The equations of the sides AB, BC and CA of a triangle ABC are $$2x + y = 0$$, $$x + py = 39$$ and $$x - y = 3$$ respectively and P(2,3) is its circumcentre. Then which of the following is NOT true

Vertex $$A$$ is the intersection of $$AB: 2x+y=0$$ and $$CA: x-y=3$$. Adding: $$3x = 3 \implies x = 1, y = -2$$, so $$A = (1, -2)$$.

Vertex $$C$$ is the intersection of $$BC: x+py=39$$ and $$CA: x-y=3$$. From $$x = y+3$$: $$(y+3)+py = 39 \implies y(1+p) = 36 \implies y = \dfrac{36}{1+p}$$, giving $$C = \left(\dfrac{39+3p}{1+p},\ \dfrac{36}{1+p}\right)$$.

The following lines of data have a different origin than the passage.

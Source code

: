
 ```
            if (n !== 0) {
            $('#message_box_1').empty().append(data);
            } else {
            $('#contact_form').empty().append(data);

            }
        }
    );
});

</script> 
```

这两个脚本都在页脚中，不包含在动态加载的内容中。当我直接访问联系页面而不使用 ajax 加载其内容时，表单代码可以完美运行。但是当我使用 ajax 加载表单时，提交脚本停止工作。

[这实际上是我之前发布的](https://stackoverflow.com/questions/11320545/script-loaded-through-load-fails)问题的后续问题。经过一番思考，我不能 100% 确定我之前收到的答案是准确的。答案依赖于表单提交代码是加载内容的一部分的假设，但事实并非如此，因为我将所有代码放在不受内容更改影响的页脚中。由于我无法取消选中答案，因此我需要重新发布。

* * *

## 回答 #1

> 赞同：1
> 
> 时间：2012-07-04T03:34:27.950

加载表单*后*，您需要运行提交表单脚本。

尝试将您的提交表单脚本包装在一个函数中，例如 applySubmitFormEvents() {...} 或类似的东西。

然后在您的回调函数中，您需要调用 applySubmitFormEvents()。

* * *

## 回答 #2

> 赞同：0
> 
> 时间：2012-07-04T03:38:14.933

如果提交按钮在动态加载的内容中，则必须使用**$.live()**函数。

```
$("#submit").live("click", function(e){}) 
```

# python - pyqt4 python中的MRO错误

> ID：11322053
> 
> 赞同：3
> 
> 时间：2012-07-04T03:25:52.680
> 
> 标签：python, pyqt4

Vertex $$B$$ is the intersection of $$AB: 2x+y=0$$ and $$BC: x+py=39$$. From $$y = -2x$$: $$x - 2px = 39 \implies x = \dfrac{39}{1-2p}$$, hence $$B = \left(\dfrac{39}{1-2p},\ \dfrac{-78}{1-2p}\right)$$.

The circumcentre $$P(2,3)$$ is equidistant from all vertices, and

$$PA^2 = (2-1)^2 + (3+2)^2 = 1 + 25 = 26$$.

Setting $$PA^2 = PC^2$$:

$$26 = \left(2 - \frac{39+3p}{1+p}\right)^2 + \left(3 - \frac{36}{1+p}\right)^2 = \frac{(-37-p)^2 + (3p-33)^2}{(1+p)^2}$$

Expanding:

$$26(1+p)^2 = (37+p)^2 + (33-3p)^2$$ $$26 + 52p + 26p^2 = 1369 + 74p + p^2 + 1089 - 198p + 9p^2$$ $$16p^2 + 176p - 2432 = 0 \implies p^2 + 11p - 152 = 0$$ $$(p - 8)(p + 19) = 0$$

$$p = -19$$ makes $$B = A$$ (degenerate), so $$p = 8$$.

With $$p = 8$$: $$B = \left(-\dfrac{13}{5}, \dfrac{26}{5}\right)$$, $$C = (7, 4)$$.

$$PB^2 = \left(2+\dfrac{13}{5}\right)^2 + \left(3-\dfrac{26}{5}\right)^2 = \left(\dfrac{23}{5}\right)^2 + \left(-\dfrac{11}{5}\right)^2 = \dfrac{529+121}{25} = 26 = PA^2$$ $$\checkmark$$

$$AC^2 = (7-1)^2 + (4+2)^2 = 36 + 36 = 72$$.

Option A: $$AC^2 = 72 = 9 \times 8 = 9p$$ $$\checkmark$$

Option B: $$AC^2 + p^2 = 72 + 64 = 136$$ $$\checkmark$$

Area of $$\triangle ABC$$:

$$\text{Area} = \frac{1}{2}\left|x_A(y_B - y_C) + x_B(y_C - y_A) + x_C(y_A - y_B)\right|$$ $$= \frac{1}{2}\left|1\left(\frac{26}{5} - 4\right) + \left(-\frac{13}{5}\right)(4+2) + 7\left(-2-\frac{26}{5}\right)\right|$$ $$= \frac{1}{2}\left|\frac{6}{5} - \frac{78}{5} - \frac{252}{5}\right| = \frac{1}{2} \times \frac{324}{5} = \frac{162}{5} = 32.4$$

Option C: $$32 < 32.4 < 36$$ $$\checkmark$$

Option D: $$34 < 32.4 < 38$$ $$\boldsymbol{\times}$$

The statement that is NOT true is $$\boxed{34 < \text{area}(\triangle ABC) < 38}$$. The answer is Option D.